◆ What you will do:
Copy the records below word for word. Stop after the line that contains "To, co se dočtete".

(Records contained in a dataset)
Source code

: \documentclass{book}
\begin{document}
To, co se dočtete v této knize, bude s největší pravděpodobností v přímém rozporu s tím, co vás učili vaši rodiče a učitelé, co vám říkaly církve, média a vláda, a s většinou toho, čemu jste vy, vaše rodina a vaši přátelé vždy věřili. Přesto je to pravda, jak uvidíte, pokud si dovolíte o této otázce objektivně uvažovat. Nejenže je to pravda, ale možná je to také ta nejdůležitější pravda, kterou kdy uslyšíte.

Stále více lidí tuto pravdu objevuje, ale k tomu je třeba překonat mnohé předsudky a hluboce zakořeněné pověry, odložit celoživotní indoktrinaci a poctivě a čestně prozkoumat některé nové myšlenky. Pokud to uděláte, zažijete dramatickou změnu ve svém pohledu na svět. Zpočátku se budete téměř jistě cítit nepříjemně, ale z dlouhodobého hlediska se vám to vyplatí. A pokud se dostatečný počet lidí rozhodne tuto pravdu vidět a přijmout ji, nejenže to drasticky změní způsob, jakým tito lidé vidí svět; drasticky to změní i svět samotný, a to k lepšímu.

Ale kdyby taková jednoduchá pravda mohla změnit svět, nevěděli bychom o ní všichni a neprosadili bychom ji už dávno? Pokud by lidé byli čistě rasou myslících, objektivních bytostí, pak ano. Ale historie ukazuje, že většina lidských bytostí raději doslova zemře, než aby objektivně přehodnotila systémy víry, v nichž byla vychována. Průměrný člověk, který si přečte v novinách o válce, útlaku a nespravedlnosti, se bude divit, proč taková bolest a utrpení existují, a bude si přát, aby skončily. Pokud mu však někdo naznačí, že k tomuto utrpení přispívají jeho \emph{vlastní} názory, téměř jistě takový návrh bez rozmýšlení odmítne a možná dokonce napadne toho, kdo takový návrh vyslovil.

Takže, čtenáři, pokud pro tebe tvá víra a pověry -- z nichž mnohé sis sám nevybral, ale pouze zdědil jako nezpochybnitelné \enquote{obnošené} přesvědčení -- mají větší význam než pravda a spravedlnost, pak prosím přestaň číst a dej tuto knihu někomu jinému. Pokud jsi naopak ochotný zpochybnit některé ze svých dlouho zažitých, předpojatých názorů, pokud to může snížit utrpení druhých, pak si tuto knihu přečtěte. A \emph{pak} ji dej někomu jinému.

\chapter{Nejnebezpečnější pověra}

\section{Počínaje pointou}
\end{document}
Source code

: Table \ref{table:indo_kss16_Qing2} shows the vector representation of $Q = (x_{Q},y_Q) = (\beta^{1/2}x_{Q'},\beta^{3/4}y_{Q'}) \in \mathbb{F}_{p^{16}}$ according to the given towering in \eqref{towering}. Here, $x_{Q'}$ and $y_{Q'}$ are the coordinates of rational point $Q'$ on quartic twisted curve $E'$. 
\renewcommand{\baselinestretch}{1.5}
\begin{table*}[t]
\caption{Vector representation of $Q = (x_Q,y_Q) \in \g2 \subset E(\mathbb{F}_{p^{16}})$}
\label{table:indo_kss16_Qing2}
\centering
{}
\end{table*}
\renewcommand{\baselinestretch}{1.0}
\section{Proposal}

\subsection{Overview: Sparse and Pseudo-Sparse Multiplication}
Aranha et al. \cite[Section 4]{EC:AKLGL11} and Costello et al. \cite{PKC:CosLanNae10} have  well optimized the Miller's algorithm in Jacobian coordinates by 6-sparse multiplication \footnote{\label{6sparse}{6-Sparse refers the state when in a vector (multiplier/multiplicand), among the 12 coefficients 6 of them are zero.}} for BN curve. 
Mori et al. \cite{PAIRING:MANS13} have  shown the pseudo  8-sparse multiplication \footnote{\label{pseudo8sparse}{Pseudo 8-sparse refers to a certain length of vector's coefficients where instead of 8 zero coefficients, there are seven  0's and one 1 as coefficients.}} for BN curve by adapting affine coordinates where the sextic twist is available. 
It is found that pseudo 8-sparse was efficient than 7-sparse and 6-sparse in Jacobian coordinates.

◆ Task answer:
Source code

: \documentclass{book}
\begin{document}
To, co se dočtete v této knize, bude s největší pravděpodobností v přímém rozporu s tím, co vás učili vaši rodiče a učitelé, co vám říkaly církve, média a vláda, a s většinou toho, čemu jste vy, vaše rodina a vaši přátelé vždy věřili. Přesto je to pravda, jak uvidíte, pokud si dovolíte o této otázce objektivně uvažovat. Nejenže je to pravda, ale možná je to také ta nejdůležitější pravda, kterou kdy uslyšíte.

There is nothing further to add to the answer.